From the listing below, copy each line where "Atlantic" occurs.

DATA FOR THIS EXERCISE:
+-------+

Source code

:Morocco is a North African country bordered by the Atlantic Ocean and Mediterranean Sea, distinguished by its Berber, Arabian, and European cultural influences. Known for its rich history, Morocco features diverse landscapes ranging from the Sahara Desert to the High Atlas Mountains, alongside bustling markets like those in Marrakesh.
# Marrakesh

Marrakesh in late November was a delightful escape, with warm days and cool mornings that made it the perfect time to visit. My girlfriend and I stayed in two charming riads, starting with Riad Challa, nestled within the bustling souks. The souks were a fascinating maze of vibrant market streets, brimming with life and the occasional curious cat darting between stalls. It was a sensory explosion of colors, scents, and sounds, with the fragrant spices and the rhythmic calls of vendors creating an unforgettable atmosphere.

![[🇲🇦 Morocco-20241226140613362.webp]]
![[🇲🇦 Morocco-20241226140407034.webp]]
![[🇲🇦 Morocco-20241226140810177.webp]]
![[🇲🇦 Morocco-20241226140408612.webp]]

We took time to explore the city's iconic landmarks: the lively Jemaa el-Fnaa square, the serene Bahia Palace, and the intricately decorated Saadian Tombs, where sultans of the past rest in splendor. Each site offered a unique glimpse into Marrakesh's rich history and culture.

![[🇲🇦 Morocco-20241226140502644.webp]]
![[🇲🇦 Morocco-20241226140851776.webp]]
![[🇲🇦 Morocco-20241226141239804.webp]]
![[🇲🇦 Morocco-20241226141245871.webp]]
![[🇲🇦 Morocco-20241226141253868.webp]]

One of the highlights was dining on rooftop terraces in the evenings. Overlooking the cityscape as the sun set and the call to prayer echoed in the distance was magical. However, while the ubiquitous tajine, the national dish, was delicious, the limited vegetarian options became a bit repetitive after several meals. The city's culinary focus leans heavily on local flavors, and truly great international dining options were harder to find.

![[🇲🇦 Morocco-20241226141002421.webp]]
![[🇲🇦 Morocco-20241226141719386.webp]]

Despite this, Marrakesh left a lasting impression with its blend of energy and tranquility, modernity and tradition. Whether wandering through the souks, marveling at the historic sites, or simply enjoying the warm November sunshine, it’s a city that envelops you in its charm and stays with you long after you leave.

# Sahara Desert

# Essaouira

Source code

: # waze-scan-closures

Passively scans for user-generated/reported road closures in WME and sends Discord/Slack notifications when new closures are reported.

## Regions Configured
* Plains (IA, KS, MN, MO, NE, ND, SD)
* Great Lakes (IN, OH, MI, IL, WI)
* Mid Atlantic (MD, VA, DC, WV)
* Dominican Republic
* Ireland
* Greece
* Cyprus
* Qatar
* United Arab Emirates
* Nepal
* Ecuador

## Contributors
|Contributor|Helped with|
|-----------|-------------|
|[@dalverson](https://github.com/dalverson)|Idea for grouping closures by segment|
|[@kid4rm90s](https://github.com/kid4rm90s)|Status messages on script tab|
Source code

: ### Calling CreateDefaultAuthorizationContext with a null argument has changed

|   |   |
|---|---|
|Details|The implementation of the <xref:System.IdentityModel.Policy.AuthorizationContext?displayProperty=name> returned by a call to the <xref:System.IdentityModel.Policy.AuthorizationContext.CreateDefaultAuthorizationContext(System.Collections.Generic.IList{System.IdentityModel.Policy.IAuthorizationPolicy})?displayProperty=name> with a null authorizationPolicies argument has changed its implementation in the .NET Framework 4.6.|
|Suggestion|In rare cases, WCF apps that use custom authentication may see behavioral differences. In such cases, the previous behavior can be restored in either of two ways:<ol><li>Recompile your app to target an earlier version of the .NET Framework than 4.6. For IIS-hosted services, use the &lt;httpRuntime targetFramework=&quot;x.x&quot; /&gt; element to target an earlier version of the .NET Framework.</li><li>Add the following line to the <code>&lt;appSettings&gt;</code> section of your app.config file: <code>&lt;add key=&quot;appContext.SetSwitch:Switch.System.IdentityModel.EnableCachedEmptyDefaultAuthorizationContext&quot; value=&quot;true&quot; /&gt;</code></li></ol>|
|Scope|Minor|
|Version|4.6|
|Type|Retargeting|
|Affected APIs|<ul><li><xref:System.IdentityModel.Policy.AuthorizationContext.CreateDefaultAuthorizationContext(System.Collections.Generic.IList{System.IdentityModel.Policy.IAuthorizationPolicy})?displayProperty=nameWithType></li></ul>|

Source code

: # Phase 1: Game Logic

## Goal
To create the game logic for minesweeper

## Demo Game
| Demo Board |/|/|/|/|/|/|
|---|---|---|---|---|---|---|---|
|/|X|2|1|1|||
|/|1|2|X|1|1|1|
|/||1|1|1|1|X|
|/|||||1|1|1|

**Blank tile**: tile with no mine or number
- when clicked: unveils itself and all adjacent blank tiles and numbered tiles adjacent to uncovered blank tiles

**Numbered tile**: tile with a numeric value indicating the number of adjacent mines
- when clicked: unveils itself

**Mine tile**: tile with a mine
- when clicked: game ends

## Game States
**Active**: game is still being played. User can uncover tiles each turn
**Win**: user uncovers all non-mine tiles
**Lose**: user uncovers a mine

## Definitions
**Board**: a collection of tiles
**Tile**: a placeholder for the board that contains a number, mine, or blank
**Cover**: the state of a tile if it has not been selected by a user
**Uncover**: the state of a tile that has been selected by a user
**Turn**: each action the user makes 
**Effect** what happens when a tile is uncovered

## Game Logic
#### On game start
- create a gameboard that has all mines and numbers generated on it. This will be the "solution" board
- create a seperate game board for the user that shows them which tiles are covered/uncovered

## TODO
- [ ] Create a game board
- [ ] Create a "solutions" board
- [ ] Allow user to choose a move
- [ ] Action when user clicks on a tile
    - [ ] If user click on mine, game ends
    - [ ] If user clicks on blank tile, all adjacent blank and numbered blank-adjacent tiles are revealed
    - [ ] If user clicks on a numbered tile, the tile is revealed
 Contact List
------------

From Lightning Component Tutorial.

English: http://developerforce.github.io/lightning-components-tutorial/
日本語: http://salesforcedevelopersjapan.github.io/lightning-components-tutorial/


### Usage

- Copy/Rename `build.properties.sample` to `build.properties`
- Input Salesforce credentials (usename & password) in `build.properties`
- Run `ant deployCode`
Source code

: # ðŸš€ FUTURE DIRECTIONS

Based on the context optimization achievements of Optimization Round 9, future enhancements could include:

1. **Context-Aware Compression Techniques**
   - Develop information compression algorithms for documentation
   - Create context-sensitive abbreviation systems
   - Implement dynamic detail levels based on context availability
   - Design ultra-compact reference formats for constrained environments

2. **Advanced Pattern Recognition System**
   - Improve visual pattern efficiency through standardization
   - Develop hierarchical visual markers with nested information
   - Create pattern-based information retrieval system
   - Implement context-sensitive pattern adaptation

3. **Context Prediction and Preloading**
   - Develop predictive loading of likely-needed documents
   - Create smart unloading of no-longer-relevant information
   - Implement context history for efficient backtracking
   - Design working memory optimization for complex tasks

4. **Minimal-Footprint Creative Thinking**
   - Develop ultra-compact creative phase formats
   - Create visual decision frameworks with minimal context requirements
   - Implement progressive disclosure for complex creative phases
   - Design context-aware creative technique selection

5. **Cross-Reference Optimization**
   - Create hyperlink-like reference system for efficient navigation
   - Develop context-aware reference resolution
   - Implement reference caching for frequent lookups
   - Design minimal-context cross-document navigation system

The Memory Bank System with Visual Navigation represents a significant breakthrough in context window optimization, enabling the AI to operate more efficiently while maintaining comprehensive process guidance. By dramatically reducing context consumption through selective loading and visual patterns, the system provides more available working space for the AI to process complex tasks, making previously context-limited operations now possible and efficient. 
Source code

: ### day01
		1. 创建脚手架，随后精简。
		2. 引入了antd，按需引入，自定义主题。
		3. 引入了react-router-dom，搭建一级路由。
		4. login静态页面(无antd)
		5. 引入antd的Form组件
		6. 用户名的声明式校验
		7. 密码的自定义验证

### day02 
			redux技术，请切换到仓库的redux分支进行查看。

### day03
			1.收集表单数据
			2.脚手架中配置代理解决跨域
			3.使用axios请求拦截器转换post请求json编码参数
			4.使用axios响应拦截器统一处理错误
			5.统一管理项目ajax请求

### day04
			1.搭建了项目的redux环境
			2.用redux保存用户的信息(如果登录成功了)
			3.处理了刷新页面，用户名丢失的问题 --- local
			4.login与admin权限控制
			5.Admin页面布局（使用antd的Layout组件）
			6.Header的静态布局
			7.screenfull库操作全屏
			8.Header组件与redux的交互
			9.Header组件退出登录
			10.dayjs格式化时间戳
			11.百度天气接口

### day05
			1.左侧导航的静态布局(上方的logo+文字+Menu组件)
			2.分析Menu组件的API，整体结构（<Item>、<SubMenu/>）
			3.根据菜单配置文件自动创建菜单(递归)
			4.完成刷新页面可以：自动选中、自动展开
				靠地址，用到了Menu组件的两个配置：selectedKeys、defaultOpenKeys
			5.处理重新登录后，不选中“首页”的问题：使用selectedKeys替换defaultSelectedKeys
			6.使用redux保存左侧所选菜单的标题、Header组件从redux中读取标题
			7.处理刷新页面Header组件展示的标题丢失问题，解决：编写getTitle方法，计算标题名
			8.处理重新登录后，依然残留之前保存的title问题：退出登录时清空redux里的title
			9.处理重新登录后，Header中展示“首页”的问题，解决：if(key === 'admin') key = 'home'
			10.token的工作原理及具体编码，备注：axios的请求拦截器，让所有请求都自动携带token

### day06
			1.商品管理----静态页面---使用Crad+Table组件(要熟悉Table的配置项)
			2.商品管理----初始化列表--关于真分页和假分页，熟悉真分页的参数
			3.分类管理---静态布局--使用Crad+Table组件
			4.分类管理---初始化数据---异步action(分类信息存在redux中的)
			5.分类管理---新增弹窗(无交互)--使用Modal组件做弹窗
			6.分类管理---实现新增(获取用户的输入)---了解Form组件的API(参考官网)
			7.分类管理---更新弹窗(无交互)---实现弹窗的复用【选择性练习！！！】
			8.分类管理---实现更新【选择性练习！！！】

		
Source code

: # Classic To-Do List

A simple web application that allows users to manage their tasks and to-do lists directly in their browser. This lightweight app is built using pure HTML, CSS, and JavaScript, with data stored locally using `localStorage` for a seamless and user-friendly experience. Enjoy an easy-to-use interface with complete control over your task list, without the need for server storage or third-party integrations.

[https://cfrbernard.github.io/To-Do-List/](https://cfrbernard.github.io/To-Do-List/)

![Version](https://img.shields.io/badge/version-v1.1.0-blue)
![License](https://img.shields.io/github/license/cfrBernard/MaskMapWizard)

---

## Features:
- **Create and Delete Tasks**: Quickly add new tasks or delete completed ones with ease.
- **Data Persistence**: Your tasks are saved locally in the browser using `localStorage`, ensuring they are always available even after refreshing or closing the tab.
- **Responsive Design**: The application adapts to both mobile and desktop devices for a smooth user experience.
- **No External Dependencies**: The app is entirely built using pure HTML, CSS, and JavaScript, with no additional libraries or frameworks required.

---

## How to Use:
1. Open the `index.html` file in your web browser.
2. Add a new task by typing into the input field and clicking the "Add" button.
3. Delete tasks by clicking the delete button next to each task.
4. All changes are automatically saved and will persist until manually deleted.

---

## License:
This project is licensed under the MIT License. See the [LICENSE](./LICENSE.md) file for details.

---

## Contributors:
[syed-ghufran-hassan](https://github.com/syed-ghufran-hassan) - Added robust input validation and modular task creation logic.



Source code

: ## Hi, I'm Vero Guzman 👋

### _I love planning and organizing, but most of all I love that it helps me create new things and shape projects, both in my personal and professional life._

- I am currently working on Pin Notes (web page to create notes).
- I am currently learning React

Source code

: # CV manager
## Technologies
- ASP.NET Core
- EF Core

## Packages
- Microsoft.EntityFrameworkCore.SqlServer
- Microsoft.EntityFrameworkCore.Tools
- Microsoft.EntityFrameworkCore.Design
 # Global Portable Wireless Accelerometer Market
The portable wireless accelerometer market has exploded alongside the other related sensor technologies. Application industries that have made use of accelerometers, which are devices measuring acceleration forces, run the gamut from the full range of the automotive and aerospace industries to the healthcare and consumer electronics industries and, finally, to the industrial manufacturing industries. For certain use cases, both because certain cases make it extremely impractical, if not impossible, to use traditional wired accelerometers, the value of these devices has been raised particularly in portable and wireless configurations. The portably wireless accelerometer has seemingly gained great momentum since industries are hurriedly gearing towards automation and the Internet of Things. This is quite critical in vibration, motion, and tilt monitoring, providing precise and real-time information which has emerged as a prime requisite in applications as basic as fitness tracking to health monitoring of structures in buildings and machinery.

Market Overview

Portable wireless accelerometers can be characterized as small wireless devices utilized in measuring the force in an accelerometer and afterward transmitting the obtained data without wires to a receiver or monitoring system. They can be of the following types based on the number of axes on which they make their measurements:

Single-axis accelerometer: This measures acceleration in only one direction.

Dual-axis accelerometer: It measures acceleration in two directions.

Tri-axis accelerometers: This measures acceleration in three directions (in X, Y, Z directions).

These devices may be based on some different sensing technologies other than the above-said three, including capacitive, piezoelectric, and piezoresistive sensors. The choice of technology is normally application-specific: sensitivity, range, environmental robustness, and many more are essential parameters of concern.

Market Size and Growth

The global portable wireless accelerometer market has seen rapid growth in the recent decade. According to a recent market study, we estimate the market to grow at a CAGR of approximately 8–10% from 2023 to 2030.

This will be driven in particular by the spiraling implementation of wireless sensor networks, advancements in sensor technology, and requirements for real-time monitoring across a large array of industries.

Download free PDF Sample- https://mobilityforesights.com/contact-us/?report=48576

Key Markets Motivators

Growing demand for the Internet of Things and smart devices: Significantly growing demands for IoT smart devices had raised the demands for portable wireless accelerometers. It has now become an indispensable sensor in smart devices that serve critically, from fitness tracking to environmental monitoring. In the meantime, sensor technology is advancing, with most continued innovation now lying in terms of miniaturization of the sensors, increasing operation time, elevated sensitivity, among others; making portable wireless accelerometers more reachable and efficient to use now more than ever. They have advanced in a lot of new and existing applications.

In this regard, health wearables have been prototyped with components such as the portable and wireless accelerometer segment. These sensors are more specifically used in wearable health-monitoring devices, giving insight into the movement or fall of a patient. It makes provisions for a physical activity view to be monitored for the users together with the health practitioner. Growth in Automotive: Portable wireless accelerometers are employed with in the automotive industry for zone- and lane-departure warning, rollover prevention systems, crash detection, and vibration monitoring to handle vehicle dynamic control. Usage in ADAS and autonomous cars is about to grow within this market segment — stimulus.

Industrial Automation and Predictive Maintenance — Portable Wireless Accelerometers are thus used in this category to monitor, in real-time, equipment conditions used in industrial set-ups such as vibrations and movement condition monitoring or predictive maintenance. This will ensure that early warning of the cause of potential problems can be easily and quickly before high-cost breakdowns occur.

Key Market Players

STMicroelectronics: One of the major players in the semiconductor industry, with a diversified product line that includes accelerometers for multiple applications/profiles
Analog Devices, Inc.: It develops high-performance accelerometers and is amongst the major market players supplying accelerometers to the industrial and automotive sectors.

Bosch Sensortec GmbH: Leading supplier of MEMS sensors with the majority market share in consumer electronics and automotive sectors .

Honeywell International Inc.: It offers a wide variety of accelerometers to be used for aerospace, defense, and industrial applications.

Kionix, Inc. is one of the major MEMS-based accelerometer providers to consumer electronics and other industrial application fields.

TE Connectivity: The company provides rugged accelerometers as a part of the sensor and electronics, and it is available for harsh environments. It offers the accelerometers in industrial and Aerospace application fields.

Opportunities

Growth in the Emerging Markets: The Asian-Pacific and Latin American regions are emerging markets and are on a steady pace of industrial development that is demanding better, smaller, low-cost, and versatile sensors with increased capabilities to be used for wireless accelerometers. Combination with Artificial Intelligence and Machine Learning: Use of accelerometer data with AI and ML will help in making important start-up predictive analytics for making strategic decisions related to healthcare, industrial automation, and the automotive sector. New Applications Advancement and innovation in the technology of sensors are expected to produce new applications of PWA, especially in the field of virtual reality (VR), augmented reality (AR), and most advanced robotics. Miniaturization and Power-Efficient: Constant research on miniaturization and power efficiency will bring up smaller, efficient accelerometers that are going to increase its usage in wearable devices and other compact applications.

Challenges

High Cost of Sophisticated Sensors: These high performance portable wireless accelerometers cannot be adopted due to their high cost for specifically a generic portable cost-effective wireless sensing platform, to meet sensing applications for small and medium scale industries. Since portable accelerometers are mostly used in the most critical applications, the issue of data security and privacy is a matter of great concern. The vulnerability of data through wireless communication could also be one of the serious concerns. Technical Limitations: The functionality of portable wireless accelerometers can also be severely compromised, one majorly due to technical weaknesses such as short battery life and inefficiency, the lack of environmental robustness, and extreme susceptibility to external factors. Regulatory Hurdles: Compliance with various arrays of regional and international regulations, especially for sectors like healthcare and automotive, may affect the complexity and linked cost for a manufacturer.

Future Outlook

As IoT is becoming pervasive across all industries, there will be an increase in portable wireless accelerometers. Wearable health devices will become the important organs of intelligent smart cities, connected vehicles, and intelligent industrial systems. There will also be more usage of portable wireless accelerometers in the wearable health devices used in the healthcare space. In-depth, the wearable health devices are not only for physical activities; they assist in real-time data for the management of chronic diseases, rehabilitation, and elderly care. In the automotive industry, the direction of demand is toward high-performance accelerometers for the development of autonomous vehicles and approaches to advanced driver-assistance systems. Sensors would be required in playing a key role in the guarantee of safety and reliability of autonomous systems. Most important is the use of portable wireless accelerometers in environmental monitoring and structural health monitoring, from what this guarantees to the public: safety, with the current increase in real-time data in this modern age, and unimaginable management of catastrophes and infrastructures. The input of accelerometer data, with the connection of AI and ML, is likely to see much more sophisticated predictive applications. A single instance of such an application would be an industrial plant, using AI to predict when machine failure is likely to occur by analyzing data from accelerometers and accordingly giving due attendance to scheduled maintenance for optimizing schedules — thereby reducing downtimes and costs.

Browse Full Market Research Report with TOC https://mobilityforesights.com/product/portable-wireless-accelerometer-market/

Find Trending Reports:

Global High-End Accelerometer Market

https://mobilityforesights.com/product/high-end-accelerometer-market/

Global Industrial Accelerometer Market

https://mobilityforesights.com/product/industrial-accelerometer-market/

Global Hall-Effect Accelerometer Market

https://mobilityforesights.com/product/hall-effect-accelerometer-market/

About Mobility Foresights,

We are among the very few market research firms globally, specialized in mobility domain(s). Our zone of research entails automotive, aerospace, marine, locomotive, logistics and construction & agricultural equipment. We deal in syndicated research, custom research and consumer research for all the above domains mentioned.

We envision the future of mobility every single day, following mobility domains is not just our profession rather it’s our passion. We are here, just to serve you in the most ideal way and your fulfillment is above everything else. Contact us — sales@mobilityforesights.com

+-------+

EXERCISE SOLUTION:
:Morocco is a North African country bordered by the Atlantic Ocean and Mediterranean Sea, distinguished by its Berber, Arabian, and European cultural influences. Known for its rich history, Morocco features diverse landscapes ranging from the Sahara Desert to the High Atlas Mountains, alongside bustling markets like those in Marrakesh.
* Mid Atlantic (MD, VA, DC, WV)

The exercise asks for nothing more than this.